In modern days where our entire lives are governed by multiple demands backed up by minimum standards, or more commonly, KPI’s those of us in professional service must continually consider the nature of the advice that is being given. Certainly from the perspective that it is technically correct and competent, that is a given, but also that we are quite genuinely offering the solution that is unequivocally the best most affordable solution for the client.

Going on from that, one should also be looking at how appropriate the solution is for the broader community, as well as those others that will deal with the client.  Regrettably, as society becomes more complicated and computers have multiplied the amount of information that can be dealt with, rather than necessarily simplifying the process at hand we can find ourselves in situations that appear ridiculous to the common man.

I remember many years ago being in the United Kingdom and visiting Bristol.  In Bristol was located the SS Great Britain, an early steamship that in its heyday carried passengers between the UK and northern Europe, but towards the end was famous for bringing immigrants to Australia.  As I was boarding I was offered the opportunity to buy a raffle ticket, I immediately posed the question as to what they were raising funds for?  I was promptly told that they were raising £GB2.5 million to fund a large four accounting firm to prepare an application for funding from the British Lottery’s office.
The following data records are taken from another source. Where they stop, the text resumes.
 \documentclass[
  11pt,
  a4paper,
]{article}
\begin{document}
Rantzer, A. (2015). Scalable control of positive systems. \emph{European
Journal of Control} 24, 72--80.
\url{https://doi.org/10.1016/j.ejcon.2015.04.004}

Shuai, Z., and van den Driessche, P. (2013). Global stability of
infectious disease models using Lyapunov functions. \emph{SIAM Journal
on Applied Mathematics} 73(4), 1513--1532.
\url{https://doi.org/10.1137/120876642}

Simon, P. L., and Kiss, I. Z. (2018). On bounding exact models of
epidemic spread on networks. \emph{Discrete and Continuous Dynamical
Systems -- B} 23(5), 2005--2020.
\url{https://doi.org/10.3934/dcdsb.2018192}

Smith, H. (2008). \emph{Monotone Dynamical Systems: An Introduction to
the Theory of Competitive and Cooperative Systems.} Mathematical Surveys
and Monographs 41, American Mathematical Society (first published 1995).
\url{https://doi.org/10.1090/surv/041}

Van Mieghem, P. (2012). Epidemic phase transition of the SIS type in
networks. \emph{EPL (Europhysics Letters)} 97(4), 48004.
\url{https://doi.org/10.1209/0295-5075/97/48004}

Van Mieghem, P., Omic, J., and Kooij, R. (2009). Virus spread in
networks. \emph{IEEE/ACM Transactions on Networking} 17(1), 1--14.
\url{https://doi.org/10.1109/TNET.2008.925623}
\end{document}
I pondered what else a sum of money that large could have been spent on.

Then when you sit back and think about it further one could begin to imagine that the British Lottery’s office had at one stage approached its own advisors to seek their assistance in designing a form, was it a process or was it who knows what; that could be used by applicants in obtaining funds from the Lottery’s office. Quite possibly that advisor could well also have been one of the large four accounting firms.

One’s mind can be immediately run forward, contemplating was the system designed to truly make it easy for charities to obtain a fair and reasonable share of funds from a very significant charitable source; or had it actually been built around the potential future of guaranteed work for the adviser and their peers?

Today we consistently see processes becoming more complicated, more bureaucratic, and easier within which to make errors and often beyond the realms of the average man or baseline professional.

For small businesses they must become critically aware of their systems and processes so that they can ensure that they are as simple and efficient as possible.  Unnecessary complications will only make it difficult to train and keep staff, educate customers and clients and promote efficient operation.

Simplicity and efficiency enables small operators to quickly manoeuvre and change and adapt to the environment around them.  In many ways it is these traits that will enable the smaller operator to outperform and out deliver larger organisations!

Certainly, you must comply with legislation but it is critical that you do so in the most efficient, economic and effective way possible. Also by combining with industry associations and the like we must all gather to assist the market to identify ineffective and inappropriate processes that offer no genuine advancement.

Sometimes that process can appear visually greater and more complex than simply complying; but mere compliance will in the long term achieve nothing more than further added complications and cost.